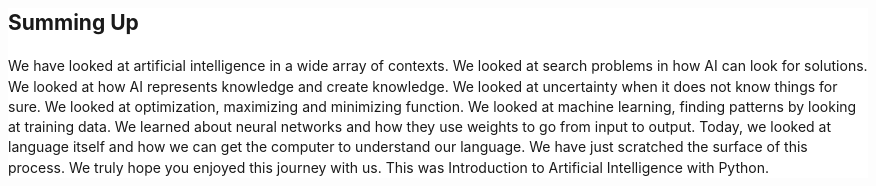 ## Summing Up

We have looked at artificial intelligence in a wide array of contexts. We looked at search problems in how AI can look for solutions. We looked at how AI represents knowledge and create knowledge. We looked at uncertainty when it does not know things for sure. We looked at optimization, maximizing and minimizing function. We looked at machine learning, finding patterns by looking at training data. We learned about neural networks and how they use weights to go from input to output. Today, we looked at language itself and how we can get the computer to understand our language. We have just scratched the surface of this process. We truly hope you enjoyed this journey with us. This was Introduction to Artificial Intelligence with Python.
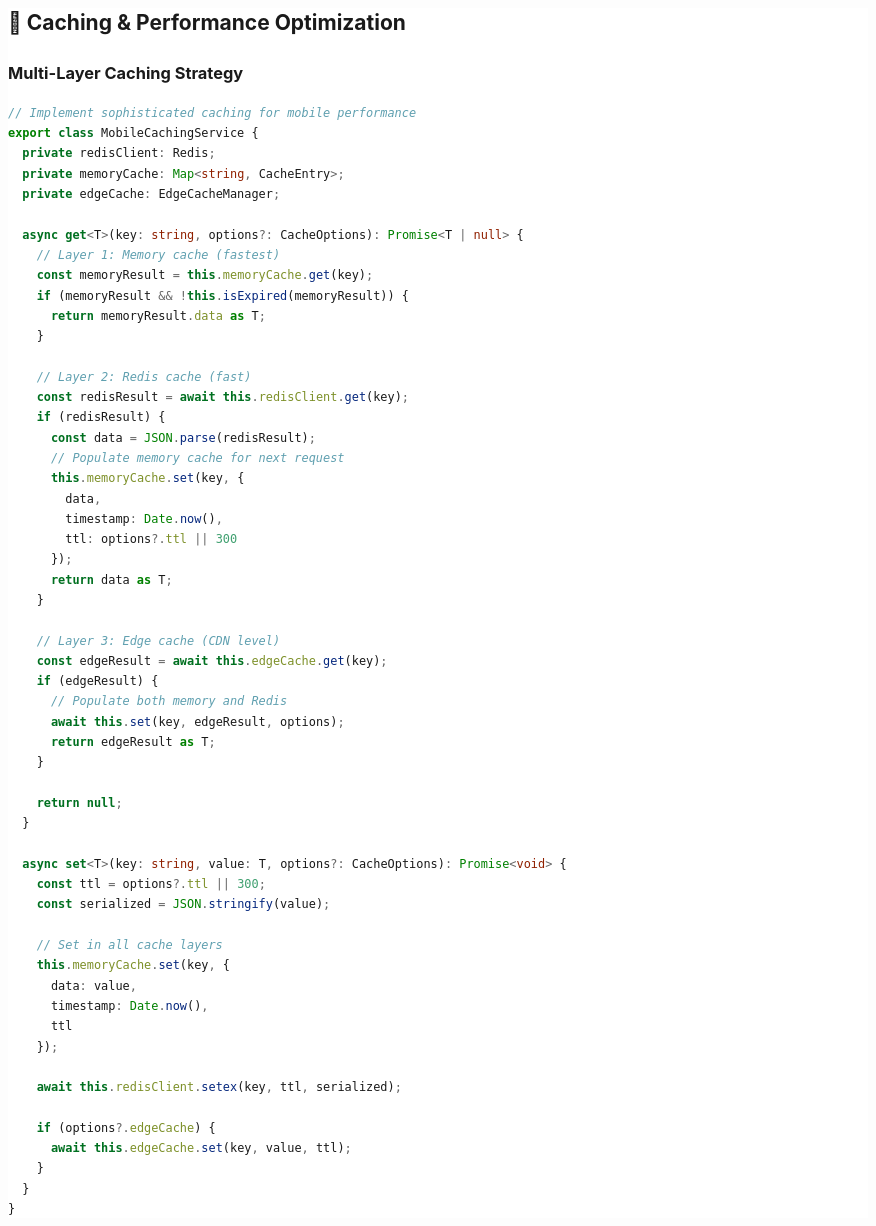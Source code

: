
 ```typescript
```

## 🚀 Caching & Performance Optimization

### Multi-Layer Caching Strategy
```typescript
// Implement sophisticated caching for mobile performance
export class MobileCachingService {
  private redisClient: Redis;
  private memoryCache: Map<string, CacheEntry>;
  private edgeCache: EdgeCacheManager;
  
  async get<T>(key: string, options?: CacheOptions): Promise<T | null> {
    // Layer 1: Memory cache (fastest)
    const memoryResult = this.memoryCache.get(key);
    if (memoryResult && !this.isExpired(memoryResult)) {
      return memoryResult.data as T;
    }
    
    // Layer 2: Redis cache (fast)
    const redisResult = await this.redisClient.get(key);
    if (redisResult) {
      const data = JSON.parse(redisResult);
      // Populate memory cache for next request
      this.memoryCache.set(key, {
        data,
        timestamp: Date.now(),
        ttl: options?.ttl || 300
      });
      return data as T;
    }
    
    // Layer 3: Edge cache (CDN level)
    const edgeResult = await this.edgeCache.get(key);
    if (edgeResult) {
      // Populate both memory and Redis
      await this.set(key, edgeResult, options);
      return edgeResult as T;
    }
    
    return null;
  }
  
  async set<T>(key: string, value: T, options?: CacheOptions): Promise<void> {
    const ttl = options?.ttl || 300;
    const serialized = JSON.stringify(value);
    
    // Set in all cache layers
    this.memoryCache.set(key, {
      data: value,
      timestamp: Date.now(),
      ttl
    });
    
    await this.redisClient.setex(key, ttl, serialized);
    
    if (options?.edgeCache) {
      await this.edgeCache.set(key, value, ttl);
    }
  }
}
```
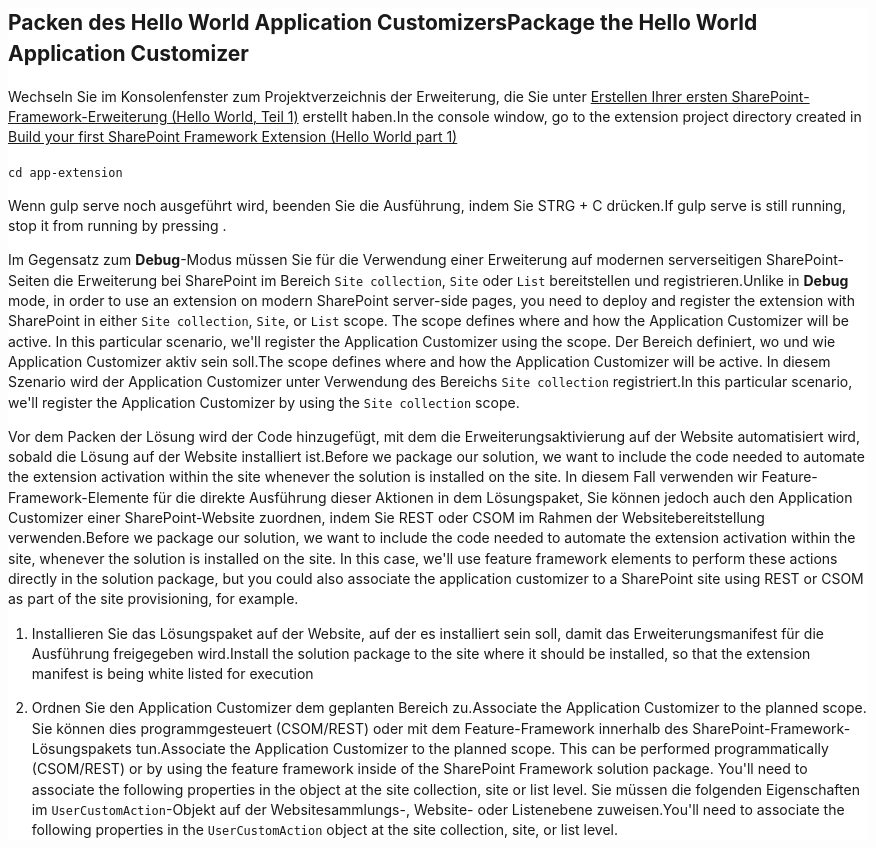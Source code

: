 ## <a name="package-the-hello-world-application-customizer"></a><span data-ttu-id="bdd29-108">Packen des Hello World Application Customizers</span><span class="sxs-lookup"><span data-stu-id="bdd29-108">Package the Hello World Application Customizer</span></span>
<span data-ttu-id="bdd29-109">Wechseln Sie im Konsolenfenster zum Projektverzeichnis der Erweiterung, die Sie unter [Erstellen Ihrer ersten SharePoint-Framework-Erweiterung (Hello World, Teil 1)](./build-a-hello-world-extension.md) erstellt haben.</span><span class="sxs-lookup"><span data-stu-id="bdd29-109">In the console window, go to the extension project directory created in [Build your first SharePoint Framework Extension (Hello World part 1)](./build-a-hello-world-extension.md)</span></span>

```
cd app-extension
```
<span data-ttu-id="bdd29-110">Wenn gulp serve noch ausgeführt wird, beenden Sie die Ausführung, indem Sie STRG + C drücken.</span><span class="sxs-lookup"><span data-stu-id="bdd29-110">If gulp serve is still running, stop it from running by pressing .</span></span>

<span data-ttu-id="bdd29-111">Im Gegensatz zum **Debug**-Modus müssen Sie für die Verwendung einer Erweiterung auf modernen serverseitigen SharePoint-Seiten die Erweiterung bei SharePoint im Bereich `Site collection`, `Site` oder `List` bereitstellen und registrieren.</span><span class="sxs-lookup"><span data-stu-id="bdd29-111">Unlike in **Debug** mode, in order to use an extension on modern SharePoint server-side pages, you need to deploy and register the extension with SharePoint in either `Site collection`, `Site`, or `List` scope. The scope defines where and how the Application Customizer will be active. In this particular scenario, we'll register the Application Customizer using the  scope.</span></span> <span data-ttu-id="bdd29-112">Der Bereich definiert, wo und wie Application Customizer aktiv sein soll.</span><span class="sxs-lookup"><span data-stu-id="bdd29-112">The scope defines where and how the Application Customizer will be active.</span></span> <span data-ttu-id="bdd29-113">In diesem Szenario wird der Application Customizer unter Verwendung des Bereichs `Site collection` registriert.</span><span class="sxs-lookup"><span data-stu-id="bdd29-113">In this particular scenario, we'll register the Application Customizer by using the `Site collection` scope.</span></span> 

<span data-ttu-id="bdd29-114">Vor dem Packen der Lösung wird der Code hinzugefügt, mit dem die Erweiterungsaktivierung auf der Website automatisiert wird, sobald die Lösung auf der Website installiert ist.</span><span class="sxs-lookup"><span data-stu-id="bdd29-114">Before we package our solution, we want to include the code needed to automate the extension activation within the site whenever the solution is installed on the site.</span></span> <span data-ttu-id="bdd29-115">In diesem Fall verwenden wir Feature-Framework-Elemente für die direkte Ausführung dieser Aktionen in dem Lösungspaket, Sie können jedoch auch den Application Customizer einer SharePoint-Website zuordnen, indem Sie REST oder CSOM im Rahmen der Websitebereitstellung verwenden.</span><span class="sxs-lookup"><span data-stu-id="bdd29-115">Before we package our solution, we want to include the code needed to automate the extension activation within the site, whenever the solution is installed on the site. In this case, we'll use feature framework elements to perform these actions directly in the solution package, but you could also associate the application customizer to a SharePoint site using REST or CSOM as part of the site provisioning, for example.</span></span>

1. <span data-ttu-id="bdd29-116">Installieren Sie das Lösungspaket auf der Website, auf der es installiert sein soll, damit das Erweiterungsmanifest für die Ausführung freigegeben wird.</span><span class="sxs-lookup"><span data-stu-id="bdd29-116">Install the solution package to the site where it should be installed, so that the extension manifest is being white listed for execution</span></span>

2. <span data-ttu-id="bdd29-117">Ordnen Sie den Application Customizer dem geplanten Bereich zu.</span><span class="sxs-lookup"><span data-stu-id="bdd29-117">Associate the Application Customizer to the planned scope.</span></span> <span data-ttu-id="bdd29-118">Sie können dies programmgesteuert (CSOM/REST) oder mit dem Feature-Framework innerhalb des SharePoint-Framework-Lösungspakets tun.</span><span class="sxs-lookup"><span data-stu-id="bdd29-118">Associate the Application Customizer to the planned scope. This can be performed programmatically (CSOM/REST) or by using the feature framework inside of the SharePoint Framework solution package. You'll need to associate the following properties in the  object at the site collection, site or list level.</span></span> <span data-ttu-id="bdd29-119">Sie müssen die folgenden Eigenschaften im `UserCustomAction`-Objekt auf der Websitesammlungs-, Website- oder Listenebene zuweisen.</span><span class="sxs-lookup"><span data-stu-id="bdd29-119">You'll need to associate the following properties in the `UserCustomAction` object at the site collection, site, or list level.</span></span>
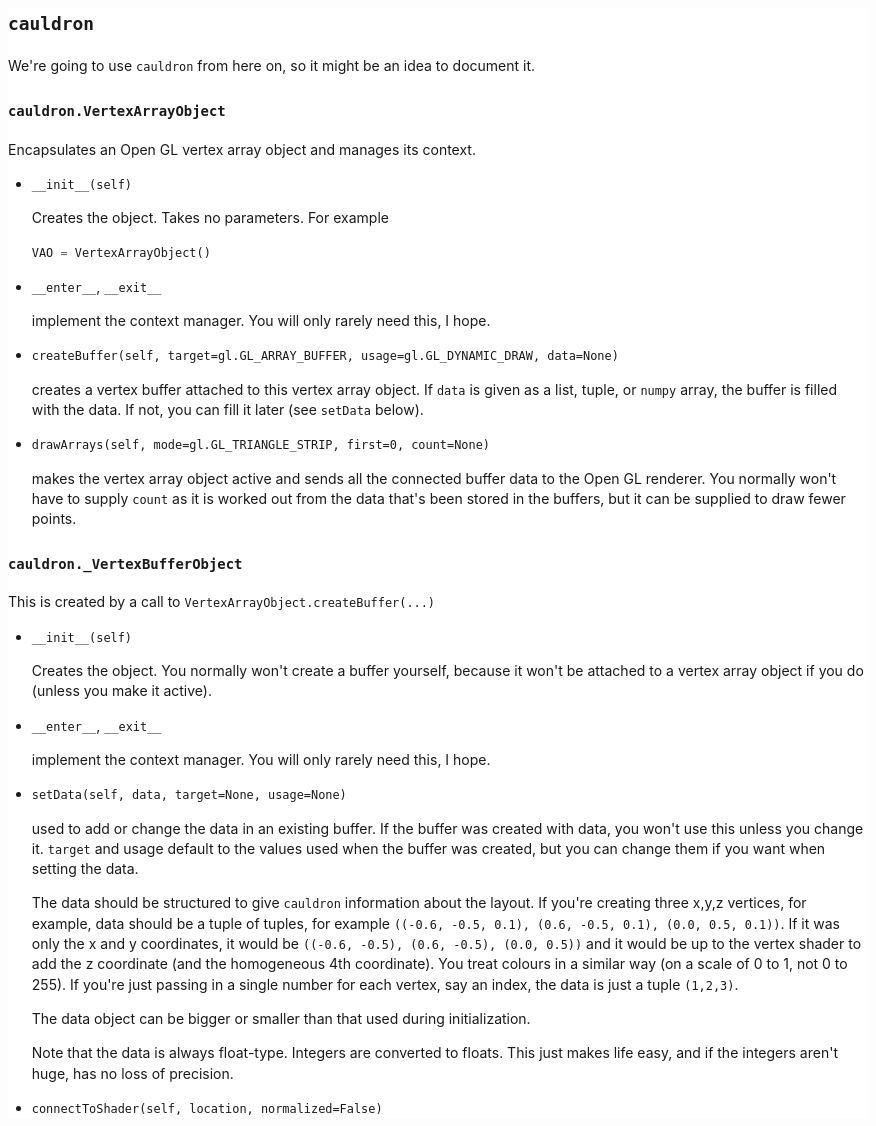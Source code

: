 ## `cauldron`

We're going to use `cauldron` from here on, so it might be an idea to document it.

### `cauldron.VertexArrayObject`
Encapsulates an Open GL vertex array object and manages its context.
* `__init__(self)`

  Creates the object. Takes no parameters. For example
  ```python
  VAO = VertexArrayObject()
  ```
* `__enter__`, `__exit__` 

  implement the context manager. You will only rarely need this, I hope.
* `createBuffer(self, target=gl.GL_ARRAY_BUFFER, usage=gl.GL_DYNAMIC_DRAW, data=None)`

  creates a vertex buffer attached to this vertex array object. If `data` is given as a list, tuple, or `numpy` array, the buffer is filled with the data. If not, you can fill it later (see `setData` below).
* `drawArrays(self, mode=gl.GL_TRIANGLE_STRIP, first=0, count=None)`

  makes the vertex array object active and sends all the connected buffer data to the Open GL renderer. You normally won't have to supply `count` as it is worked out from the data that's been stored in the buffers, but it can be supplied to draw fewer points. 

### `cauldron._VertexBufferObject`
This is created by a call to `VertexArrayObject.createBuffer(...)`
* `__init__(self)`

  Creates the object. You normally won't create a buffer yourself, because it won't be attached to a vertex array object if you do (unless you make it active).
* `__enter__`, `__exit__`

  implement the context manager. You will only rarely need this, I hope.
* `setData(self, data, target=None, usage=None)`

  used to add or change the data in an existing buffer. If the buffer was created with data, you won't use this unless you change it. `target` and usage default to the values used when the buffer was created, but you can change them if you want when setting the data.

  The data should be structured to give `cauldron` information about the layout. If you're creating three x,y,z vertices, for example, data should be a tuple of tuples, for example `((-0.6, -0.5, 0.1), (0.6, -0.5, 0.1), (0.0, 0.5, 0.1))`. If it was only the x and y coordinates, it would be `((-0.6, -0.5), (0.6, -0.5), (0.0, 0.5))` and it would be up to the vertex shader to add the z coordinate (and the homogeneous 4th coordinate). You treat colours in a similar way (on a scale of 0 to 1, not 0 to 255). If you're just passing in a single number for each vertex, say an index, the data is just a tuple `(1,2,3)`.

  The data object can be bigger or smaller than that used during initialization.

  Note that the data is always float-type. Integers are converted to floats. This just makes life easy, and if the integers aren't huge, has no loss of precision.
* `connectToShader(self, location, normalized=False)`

**Task directions**: Respond with a single number, namely how many lines of the entries contain the word "normally".

**Answer to the problem**: 2